Some impacts are small and some are big, he said, but it’s cumulative over time.
“Being a teacher, you’re embedded into the daily rhythm of students’ lives,” he said. “That offers consistency that creates deeper and broader trust between teacher and students.”
Adams completed his MTS and continued at Duke for a master’s in teaching. He graduated into a pandemic and was hired by Orange County Schools, where he began teaching remotely, which required a new skillset. He learned to juggle online and in-person teaching when the school opted for a hybrid instruction model in spring of 2021. When classes resumed fully in person in the fall of 2021, he had to tap into yet another skillset. So even though he is wrapping up his second year as a teacher, he still feels like a novice.
And yet he has no regrets about his career choice.
“Not every moment of every day is awesome or magical or transformative, but I’m very grateful I’m a teacher,” he said. “I wouldn’t change it for anything right now.”
The connections he’s made with students and the trust they’ve put in him keep him going. He has celebrated with several seniors who have been admitted into the college of their dreams.
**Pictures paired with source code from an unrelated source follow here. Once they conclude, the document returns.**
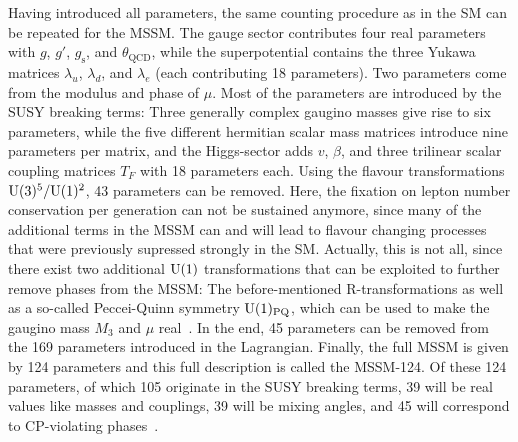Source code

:\noindent Having introduced all parameters, the same counting procedure as in the SM can be repeated for the MSSM. The gauge sector contributes four real parameters with $g$, $g'$, $g_\mathrm{s}$, and $\theta_\mathrm{QCD}$, while the superpotential contains the three Yukawa matrices $\lambda_u$, $\lambda_d$, and $\lambda_e$ (each contributing 18 parameters). Two parameters come from the modulus and phase of $\mu$.
Most of the parameters are introduced by the SUSY breaking terms: Three generally complex gaugino masses give rise to six parameters, while the five different hermitian scalar mass matrices introduce nine parameters per matrix, and the Higgs-sector adds $v$, $\beta$, and three trilinear scalar coupling matrices $T_F$ with 18 parameters each.
Using the flavour transformations $\mathrm{U}(3)^5/\mathrm{U}(1)^2$, 43 parameters can be removed. Here, the fixation on lepton number conservation per generation can not be sustained anymore, since many of the additional terms in the MSSM can and will lead to flavour changing processes that were previously supressed strongly in the SM.
Actually, this is not all, since there exist two additional $\mathrm{U}(1)$ transformations that can be exploited to further remove phases from the MSSM: The before-mentioned R-transformations as well as a so-called Peccei-Quinn symmetry $\mathrm{U}(1)_\mathrm{PQ}$, which can be used to make the gaugino mass $M_3$ and $\mu$ real~\cite{haber}.
In the end, 45 parameters can be removed from the 169 parameters introduced in the Lagrangian.
Finally, the full MSSM is given by 124 parameters and this full description is called the MSSM-124. Of these 124 parameters, of which 105 originate in the SUSY breaking terms, 39 will be real values like masses and couplings, 39 will be mixing angles, and 45 will correspond to CP-violating phases~\cite{haber, pdg}.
He feels honored when former students stop by his classroom and check in with him to share their victories and hardships.
“I see students grow and become who they want to be,” he said. “That’s super exciting.”
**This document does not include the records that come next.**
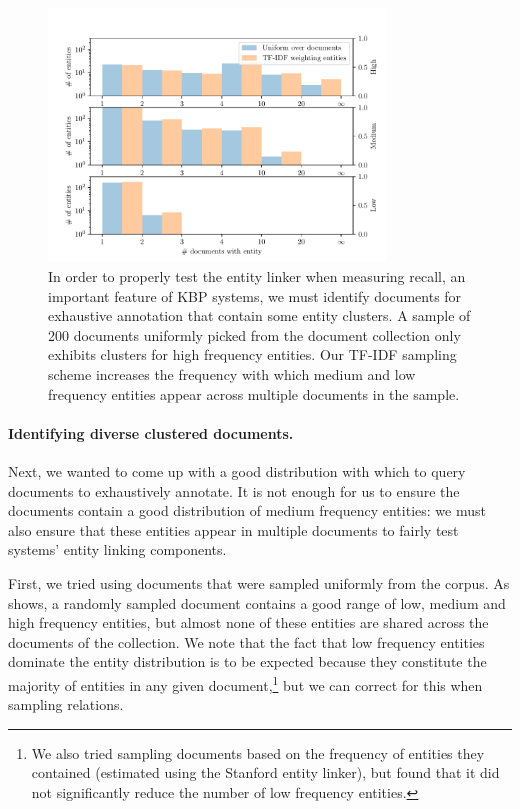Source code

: \begin{figure}
  \centering
  \includegraphics[width=0.8\textwidth]{figures/analysis/exhaustive_entity_cross}
  \caption[Comparison of document sampling distributions]{\label{fig:kbpo:exhaustive-entity}
  In order to properly test the entity linker when measuring recall, an important feature of KBP systems, we must identify documents for exhaustive annotation that contain some entity clusters.
  A sample of 200 documents uniformly picked from the document collection only exhibits clusters for high frequency entities.
  Our TF-IDF sampling scheme increases the frequency with which medium and low frequency entities appear across multiple documents in the sample.
  }
\end{figure}


\paragraph{Identifying diverse clustered documents.}
Next, we wanted to come up with a good distribution with which to query documents to exhaustively annotate.
It is not enough for us to ensure the documents contain a good distribution of medium frequency entities: we must also ensure that these entities appear in multiple documents to fairly test systems' entity linking components.

First, we tried using documents that were sampled uniformly from the corpus.
As  shows, 
a randomly sampled document contains a good range of low, medium and high frequency entities, but almost none of these entities are shared across the documents of the collection.
We note that the fact that low frequency entities dominate the entity distribution is to be expected because they constitute the majority of entities in any given document,\footnote{%
  We also tried sampling documents based on the frequency of entities they contained (estimated using the Stanford entity linker), but found that it did not significantly reduce the number of low frequency entities.} but we can correct for this when sampling relations.

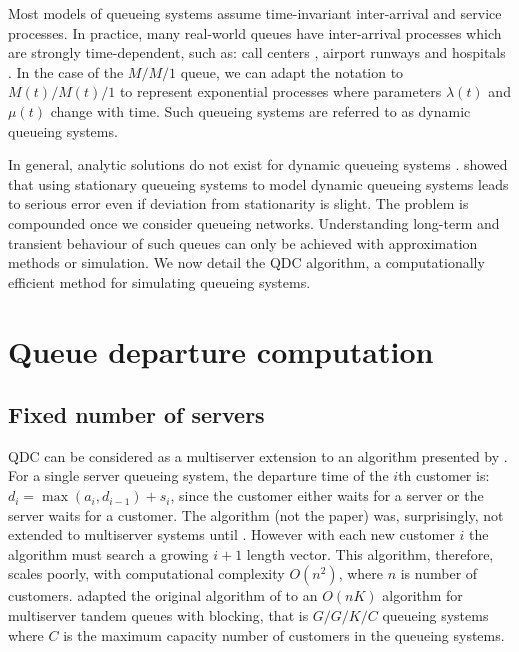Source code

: \documentclass[article]{jss}
\begin{document}
Most models of queueing systems assume time-invariant inter-arrival and service processes. In practice, many real-world queues have inter-arrival processes which are strongly time-dependent, such as: call centers \citep{weinberg2007bayesian, brown2005statistical}, airport runways \citep{koopman1972air} and hospitals \citep{brahimi_queueing_1991}. In the case of the $M/M/1$ queue, we can adapt the notation to $M(t)/M(t)/1$ to represent exponential  processes where parameters $\lambda(t)$ and $\mu(t)$ change with time. Such queueing systems are referred to as dynamic queueing systems.  

In general, analytic solutions do not exist for dynamic queueing systems \citep{malone1995dynamic, worthington2009reflections}. \citet{green1991some} showed that using stationary queueing systems to model dynamic queueing systems leads to serious error even if deviation from stationarity is slight. The problem is compounded once we consider queueing networks. Understanding long-term and transient behaviour of such queues can only be achieved with approximation methods or simulation. We now detail the QDC algorithm, a computationally efficient method for simulating queueing systems. 

\section{Queue departure computation} \label{sec:QDC}

\subsection{Fixed number of servers}

QDC can be considered as a multiserver extension to an algorithm presented by \citet{lindley_theory_1952}. For a single server queueing system, the departure time of the $i$th customer is: $d_i = \max{(a_i, d_{i-1})} + s_i$, since the customer either waits for a server or the server waits for a customer. The algorithm (not the paper) was, surprisingly, not extended to multiserver systems until \citet{krivulin_recursive_1994}. However with each new customer $i$ the algorithm must search a growing $i+1$ length vector. This algorithm, therefore, scales poorly, with computational complexity $O(n^2)$, where $n$ is number of customers. \citet{kin_generalized_2010} adapted the original algorithm of \citet{kiefer_theory_1955} to an $O(nK)$ algorithm for multiserver tandem queues with blocking, that is $G/G/K/C$ queueing systems where $C$ is the maximum capacity number of customers in the queueing systems. 
\end{document}

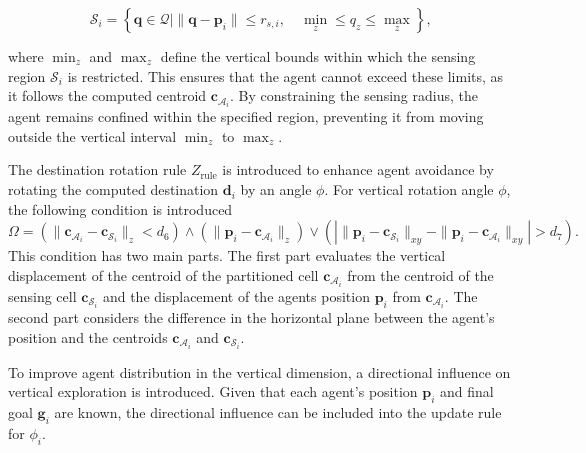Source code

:         \begin{equation}
            \mathcal{S}_i = \left\{\mathbf{q} \in \mathcal{Q} \mid \|\mathbf{q} - \mathbf{p}_i\| \leq r_{s,i}, \quad \min_z \leq q_z \leq \max_z \right\}\text{,}
        \end{equation}

        where $\min_z$ and $\max_z$ define the vertical bounds within which the sensing region $\mathcal{S}_i$ is restricted. 
        This ensures that the agent cannot exceed these limits, as it follows the computed centroid \( \mathbf{c}_{\mathcal{A}_i} \). 
        By constraining the sensing radius, the agent remains confined within the specified region, preventing it from moving outside the vertical interval $\min_z$ to $\max_z$.

        The destination rotation rule $Z_{\text{rule}}$ is introduced to enhance agent avoidance by rotating the computed destination $\mathbf{d}_i$ by an angle $\phi$.
        For vertical rotation angle $\phi$, the following condition is introduced
        \begin{equation}
            \label{eqn:phi_condition}
            \Omega = (\|\mathbf{c}_{\mathcal{A}_i} - \mathbf{c}_{\mathcal{S}_i}\|_z < d_6) \land (\|\mathbf{p}_i - \mathbf{c}_{\mathcal{A}_i}\|_z) \lor 
            (| \|\mathbf{p}_i - \mathbf{c}_{\mathcal{S}_i}\|_{xy} - \|\mathbf{p}_i - \mathbf{c}_{\mathcal{A}_i}\|_{xy} | > d_7 ) \text{.}
        \end{equation}
        This condition has two main parts. The first part evaluates the vertical displacement of the centroid of the partitioned cell $\mathbf{c}_{\mathcal{A}_i}$ from the centroid of the sensing cell $\mathbf{c}_{\mathcal{S}_i}$ and the
        displacement of the agents position $\mathbf{p}_i$ from $\mathbf{c}_{\mathcal{A}_i}$.
        The second part considers the difference in the horizontal plane between the agent's position and the centroids $\mathbf{c}_{\mathcal{A}_i}$ and $\mathbf{c}_{\mathcal{S}_i}$.

        To improve agent distribution in the vertical dimension, a directional influence on vertical exploration is introduced. 
        Given that each agent's position $\mathbf{p}_i$ and final goal $\mathbf{g}_i$ are known, the directional influence can be included into the update rule for $\phi_i$.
Teaching is rewarding but complex, Superintendent Felder said. Teachers must build a relationship with each student and tailor instruction to that particular student’s needs. The pandemic added yet another challenge.
“Competition for teachers is steep,” Felder said. “The game has changed, and it’s not as easy to attract teachers to the profession. People have options they didn’t have before COVID.
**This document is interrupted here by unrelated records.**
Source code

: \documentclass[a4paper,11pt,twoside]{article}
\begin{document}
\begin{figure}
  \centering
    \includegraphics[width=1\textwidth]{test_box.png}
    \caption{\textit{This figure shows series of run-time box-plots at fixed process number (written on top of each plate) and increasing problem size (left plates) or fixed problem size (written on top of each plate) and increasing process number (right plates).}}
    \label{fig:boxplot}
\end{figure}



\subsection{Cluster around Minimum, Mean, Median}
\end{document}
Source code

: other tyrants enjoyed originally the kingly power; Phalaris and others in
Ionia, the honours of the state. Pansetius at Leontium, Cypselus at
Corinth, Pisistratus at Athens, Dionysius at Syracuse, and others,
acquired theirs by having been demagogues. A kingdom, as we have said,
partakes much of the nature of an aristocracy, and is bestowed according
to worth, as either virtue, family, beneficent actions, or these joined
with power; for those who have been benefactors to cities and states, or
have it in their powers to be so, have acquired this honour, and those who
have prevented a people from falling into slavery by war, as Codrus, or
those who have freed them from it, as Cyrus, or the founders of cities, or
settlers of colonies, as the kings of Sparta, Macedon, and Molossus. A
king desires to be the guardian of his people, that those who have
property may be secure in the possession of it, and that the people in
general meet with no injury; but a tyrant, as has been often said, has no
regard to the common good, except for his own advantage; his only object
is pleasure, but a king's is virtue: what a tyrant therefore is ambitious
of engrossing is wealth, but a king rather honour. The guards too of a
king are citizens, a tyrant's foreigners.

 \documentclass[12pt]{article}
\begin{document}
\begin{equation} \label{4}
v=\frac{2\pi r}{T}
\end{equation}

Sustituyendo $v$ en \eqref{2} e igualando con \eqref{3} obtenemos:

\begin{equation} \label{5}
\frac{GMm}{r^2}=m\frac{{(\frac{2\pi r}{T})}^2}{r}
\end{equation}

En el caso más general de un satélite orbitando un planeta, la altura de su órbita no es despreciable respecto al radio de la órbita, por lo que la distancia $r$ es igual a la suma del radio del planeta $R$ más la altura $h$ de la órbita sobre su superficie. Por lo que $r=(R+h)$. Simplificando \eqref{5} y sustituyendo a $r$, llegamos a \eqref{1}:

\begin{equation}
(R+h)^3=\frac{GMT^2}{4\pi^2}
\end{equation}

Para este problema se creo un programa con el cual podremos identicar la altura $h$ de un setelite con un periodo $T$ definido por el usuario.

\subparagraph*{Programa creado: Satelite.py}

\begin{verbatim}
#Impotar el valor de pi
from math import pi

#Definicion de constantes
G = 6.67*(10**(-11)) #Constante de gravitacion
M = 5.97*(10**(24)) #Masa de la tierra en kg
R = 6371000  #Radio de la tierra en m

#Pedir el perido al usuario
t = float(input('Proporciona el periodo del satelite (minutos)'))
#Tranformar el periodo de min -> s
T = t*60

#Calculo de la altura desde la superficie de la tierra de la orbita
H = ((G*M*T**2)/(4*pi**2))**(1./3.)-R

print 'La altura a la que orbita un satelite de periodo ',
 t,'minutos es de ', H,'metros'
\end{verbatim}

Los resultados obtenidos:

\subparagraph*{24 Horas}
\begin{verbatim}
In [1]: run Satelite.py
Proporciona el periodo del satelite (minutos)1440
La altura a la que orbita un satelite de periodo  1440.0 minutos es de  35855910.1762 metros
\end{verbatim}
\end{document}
“Mr. Adams’ winning the award shines the spotlight on why people go into teaching. … His is a well-earned honor. It will help with recruiting.”
Adams received the award Feb. 17 at a ceremony at Western Carolina University in Cullowhee after a months-long evaluation process. In August, he learned he had been nominated for Beginning Teacher of the Year at the district level. (“I want to find out who nominated me so I can thank them,” he said.) At that stage, he was asked to submit paperwork, including his resume, some letters of recommendation and his answers to short essay prompts about why he chose a career in teaching. A panel of judges interviewed him and others in the school familiar with his teaching, and judges observed him as he taught class.
In early October, he learned he had won at the district level and would move on to the regional level. The nine regions in the state each produced three regional winners, and they competed for the state title. The contestants were each interviewed three separate times before a state winner was declared.
“The broader purpose of the state competition was to bring together 27 beginning teachers doing cool stuff and learn together,” Adams said. “The focus of the state finals was not to declare a winner but to empower 27 beginning teachers to interact with people from across the state to see what other teachers were doing that was working well.”
As the winner, Adams received $5,000 and his school received $250 for supplies. He also will be treated to a two-week N.C. Go Global trip to Australia with other educators in the summer of 2023. Felder said the entire Orange County Schools system will benefit from what he learns in that excursion.
Orange County School Board member Bonnie Hauser was pleased with the outcome.
“Mr. Adams is an extraordinary professional, who combines academic excellence with a deep passion for student growth,” she said. “His impact extends beyond the classroom, including to our board. It’s thrilling to witness.”